WORK REQUIRED
Report back every line of the entries that contains "integer", exactly as written.

[[ LISTED RECORDS, beginning ]]

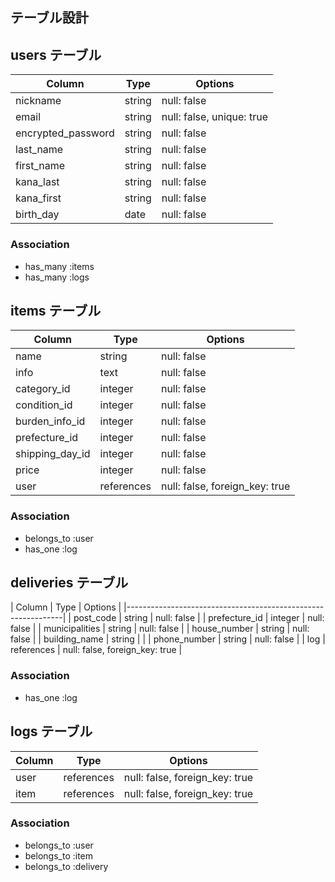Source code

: ## テーブル設計

## users テーブル

|     Column         |   Type  |    Options                |
|--------------------|---------|---------------------------|
| nickname           | string  | null: false               |
| email              | string  | null: false, unique: true |
| encrypted_password | string  | null: false               |
| last_name          | string  | null: false               |
| first_name         | string  | null: false               |
| kana_last          | string  | null: false               |
| kana_first         | string  | null: false               |
| birth_day          | date    | null: false               |

### Association

- has_many :items
- has_many :logs

## items テーブル

|   Column         | Type       |   Options                      |
|------------------|------------|--------------------------------|
| name             | string     | null: false                    |
| info             | text       | null: false                    |
| category_id      | integer    | null: false                    |
| condition_id     | integer    | null: false                    |
| burden_info_id   | integer    | null: false                    |
| prefecture_id    | integer    | null: false                    |
| shipping_day_id  | integer    | null: false                    |
| price            | integer    | null: false                    |
| user             | references | null: false, foreign_key: true |

### Association

- belongs_to :user
- has_one :log

## deliveries テーブル

|    Column      |    Type    |         Options                |
|--------------------------------------------------------------|
| post_code      | string     | null: false                    |
| prefecture_id  | integer    | null: false                    |
| municipalities | string     | null: false                    |
| house_number   | string     | null: false                    |
| building_name  | string     |                                |
| phone_number   | string     | null: false                    |
| log            | references | null: false, foreign_key: true |

### Association
- has_one :log

## logs テーブル

| Column   | Type       | Options                        |
|----------|------------|--------------------------------|
| user     | references | null: false, foreign_key: true |
| item     | references | null: false, foreign_key: true |

### Association
- belongs_to :user
- belongs_to :item
- belongs_to :delivery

[[ LISTED RECORDS, end ]]

ANSWER TO THIS TASK
| category_id      | integer    | null: false                    |
| condition_id     | integer    | null: false                    |
| burden_info_id   | integer    | null: false                    |
| prefecture_id    | integer    | null: false                    |
| shipping_day_id  | integer    | null: false                    |
| price            | integer    | null: false                    |
| prefecture_id  | integer    | null: false                    |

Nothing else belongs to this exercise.